EricArcher / strataG

strataG is a toolkit for haploid sequence and multilocus genetic data summaries, and analyses of population structure.
25 stars 11 forks source link

having an issue with fsc2gtypes #63

Open stranda opened 1 year ago

stranda commented 1 year ago

Hi Eric, I was using strataG installed from github and have been having an issue with fsc2gtypes(). The current version is giving this error when I try to simulate some dna seqeunces and read them back into R:

Error in result[, 1] : incorrect number of dimensions

This is using fsc27 as the simulator. Previous versions of strataG were working in this situation, but they were generating a warning from dplyr about specifying .cols when using across().

To reproduce, I've attached a binary format file (saved with saveRDS()) of the settings run by fscRun. It's stashed inside a zip archive so github will allow me to upload example.zip

Here are the actual lines I've been running:

runout=fscRun(simp,exec=fsc_exec,dna.to.snp=F) res=fsc2gtypes(runout,marker='dna',as.genotypes=F,concat.dna=F)

where 'simp' is the object in the attached file and fsc_exec="fsc27093".

This isn't a huge problem for me, because I forked an older version that works but gives the 'across()' warning, but I wanted to let you have a reproducible example

EricArcher commented 1 year ago

Hiya Allan!

Would you send me the script used to create simp? It looks like it is the output from fscWrite() and that means I don't have access to the .par file it writes.

stranda commented 1 year ago

Sorry about that, I was trying to reduce complication yet be complete. And of course, I've got a complicated setup:)

The attached zip file produces a folder hierarchy with data that drive the simulations. If you cd to the battr/src subfolder there are a couple of files. The datafiles.R file has lots of initialization and environment vars. You will need to change 2 for your setup: 1) line 11 'abspath' this needs to be setup for your system 2) line 28 'fsc_exec this needs to reflect the fsc27 executable in your PATH

This also requires that you run:

devtools::install_github("stranda/testInvPath")

to install the package upon which the simulation depends. The function in this package called 'createCoalObject()' actually uses fscWrite and the functions that build an object.

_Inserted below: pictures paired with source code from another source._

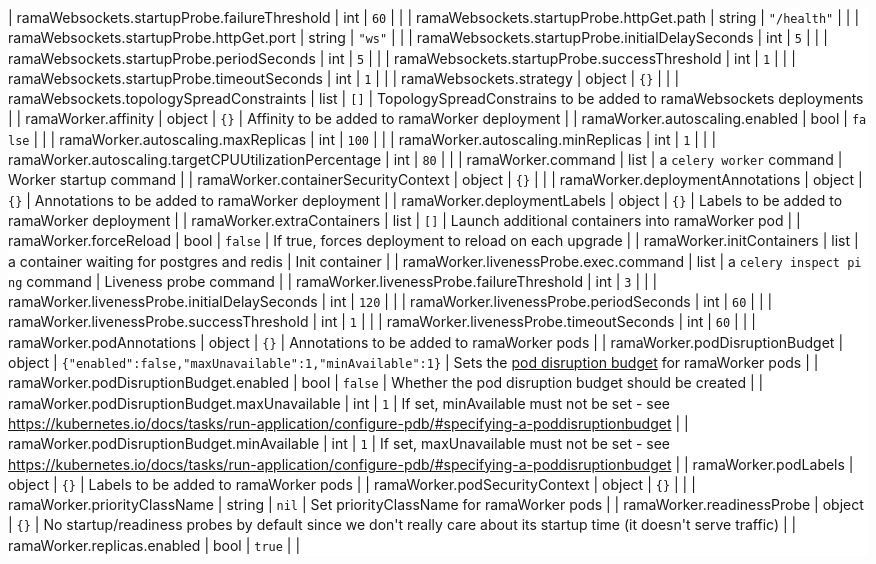 | ramaWebsockets.startupProbe.failureThreshold | int | `60` |  |
| ramaWebsockets.startupProbe.httpGet.path | string | `"/health"` |  |
| ramaWebsockets.startupProbe.httpGet.port | string | `"ws"` |  |
| ramaWebsockets.startupProbe.initialDelaySeconds | int | `5` |  |
| ramaWebsockets.startupProbe.periodSeconds | int | `5` |  |
| ramaWebsockets.startupProbe.successThreshold | int | `1` |  |
| ramaWebsockets.startupProbe.timeoutSeconds | int | `1` |  |
| ramaWebsockets.strategy | object | `{}` |  |
| ramaWebsockets.topologySpreadConstraints | list | `[]` | TopologySpreadConstrains to be added to ramaWebsockets deployments |
| ramaWorker.affinity | object | `{}` | Affinity to be added to ramaWorker deployment |
| ramaWorker.autoscaling.enabled | bool | `false` |  |
| ramaWorker.autoscaling.maxReplicas | int | `100` |  |
| ramaWorker.autoscaling.minReplicas | int | `1` |  |
| ramaWorker.autoscaling.targetCPUUtilizationPercentage | int | `80` |  |
| ramaWorker.command | list | a `celery worker` command | Worker startup command |
| ramaWorker.containerSecurityContext | object | `{}` |  |
| ramaWorker.deploymentAnnotations | object | `{}` | Annotations to be added to ramaWorker deployment |
| ramaWorker.deploymentLabels | object | `{}` | Labels to be added to ramaWorker deployment |
| ramaWorker.extraContainers | list | `[]` | Launch additional containers into ramaWorker pod |
| ramaWorker.forceReload | bool | `false` | If true, forces deployment to reload on each upgrade |
| ramaWorker.initContainers | list | a container waiting for postgres and redis | Init container |
| ramaWorker.livenessProbe.exec.command | list | a `celery inspect ping` command | Liveness probe command |
| ramaWorker.livenessProbe.failureThreshold | int | `3` |  |
| ramaWorker.livenessProbe.initialDelaySeconds | int | `120` |  |
| ramaWorker.livenessProbe.periodSeconds | int | `60` |  |
| ramaWorker.livenessProbe.successThreshold | int | `1` |  |
| ramaWorker.livenessProbe.timeoutSeconds | int | `60` |  |
| ramaWorker.podAnnotations | object | `{}` | Annotations to be added to ramaWorker pods |
| ramaWorker.podDisruptionBudget | object | `{"enabled":false,"maxUnavailable":1,"minAvailable":1}` | Sets the [pod disruption budget](https://kubernetes.io/docs/tasks/run-application/configure-pdb/) for ramaWorker pods |
| ramaWorker.podDisruptionBudget.enabled | bool | `false` | Whether the pod disruption budget should be created |
| ramaWorker.podDisruptionBudget.maxUnavailable | int | `1` | If set, minAvailable must not be set - see https://kubernetes.io/docs/tasks/run-application/configure-pdb/#specifying-a-poddisruptionbudget |
| ramaWorker.podDisruptionBudget.minAvailable | int | `1` | If set, maxUnavailable must not be set - see https://kubernetes.io/docs/tasks/run-application/configure-pdb/#specifying-a-poddisruptionbudget |
| ramaWorker.podLabels | object | `{}` | Labels to be added to ramaWorker pods |
| ramaWorker.podSecurityContext | object | `{}` |  |
| ramaWorker.priorityClassName | string | `nil` | Set priorityClassName for ramaWorker pods |
| ramaWorker.readinessProbe | object | `{}` | No startup/readiness probes by default since we don't really care about its startup time (it doesn't serve traffic) |
| ramaWorker.replicas.enabled | bool | `true` |  |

Once the package testInvPath is installed and the couple of changes in datafiles.R are made, you should be able to just run 'runReps.R' and it should run one simulation and calculate one set of summary stats (if it gets past fsc2gtypes()).

Interactively, you could run lines 1-31 of runReps.R and the lines 34-37 to build the coalescent simulation object and then lines 41-43 to run the simulation. line 43 is addressing an issue I was having where I wanted to simulate one sequence per individual, but was having trouble unless I simulated two and dropped one after. Based on some testing this morning, that still seems to be a problem I'm seeing.

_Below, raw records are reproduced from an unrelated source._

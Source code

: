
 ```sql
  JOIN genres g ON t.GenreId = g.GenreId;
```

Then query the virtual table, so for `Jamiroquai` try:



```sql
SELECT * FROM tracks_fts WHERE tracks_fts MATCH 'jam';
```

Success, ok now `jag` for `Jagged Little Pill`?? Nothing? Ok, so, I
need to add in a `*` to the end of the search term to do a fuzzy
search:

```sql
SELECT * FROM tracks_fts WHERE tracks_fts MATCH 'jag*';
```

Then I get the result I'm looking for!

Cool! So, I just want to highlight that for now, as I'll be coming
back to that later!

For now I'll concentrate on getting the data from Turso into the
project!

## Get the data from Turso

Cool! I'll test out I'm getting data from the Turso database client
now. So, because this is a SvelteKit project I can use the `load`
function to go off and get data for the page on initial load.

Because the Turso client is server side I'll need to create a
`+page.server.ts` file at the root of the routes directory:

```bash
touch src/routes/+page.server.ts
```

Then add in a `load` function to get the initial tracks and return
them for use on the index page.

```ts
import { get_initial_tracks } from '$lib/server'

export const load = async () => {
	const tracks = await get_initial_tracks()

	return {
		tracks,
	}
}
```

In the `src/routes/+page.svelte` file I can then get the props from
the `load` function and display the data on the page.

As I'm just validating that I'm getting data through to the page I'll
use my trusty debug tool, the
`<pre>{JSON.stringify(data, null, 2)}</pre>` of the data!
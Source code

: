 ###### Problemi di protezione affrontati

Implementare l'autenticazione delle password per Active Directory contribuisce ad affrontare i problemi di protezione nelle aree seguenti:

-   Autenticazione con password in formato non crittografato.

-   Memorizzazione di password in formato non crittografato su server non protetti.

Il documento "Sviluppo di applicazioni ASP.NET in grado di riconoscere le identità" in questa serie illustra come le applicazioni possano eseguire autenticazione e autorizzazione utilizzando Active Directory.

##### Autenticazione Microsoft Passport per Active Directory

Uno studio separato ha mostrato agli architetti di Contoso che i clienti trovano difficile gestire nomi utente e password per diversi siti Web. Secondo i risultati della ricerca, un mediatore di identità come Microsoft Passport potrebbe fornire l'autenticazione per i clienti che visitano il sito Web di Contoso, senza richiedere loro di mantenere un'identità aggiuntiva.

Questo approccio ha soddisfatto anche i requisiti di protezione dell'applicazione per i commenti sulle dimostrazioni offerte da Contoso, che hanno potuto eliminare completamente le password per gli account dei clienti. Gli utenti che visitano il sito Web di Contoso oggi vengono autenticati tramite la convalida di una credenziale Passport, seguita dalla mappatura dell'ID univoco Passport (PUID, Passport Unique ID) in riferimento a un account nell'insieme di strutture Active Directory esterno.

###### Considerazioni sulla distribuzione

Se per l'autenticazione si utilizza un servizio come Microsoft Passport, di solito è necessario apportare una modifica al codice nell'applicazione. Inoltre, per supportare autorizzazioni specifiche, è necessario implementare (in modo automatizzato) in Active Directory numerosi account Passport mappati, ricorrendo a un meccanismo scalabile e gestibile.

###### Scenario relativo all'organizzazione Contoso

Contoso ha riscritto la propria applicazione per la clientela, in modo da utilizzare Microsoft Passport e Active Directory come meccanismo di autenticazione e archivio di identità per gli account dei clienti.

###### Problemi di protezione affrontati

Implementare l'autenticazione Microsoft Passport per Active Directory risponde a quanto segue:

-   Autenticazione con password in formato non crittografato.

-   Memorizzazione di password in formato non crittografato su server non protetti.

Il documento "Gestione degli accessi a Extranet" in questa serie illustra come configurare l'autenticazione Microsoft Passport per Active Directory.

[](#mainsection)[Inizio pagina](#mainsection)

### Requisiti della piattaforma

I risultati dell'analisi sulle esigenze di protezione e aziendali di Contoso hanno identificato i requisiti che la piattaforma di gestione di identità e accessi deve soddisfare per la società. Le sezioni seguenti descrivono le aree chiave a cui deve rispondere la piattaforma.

Sorry for the Byzantine setup. I'm setting up a system to test alternative invasion pathways with genetic data from a large number of species and the complications arise from dealing with the idiosyncratic nature of empirical datasets.

Again not a rush, I'm chugging ahead with my forked strataG

take care allan better_example.zip

EricArcher commented 1 year ago

Got it. I'll put it on my ToDo list. Let me know if you run into any more problems in the meantime.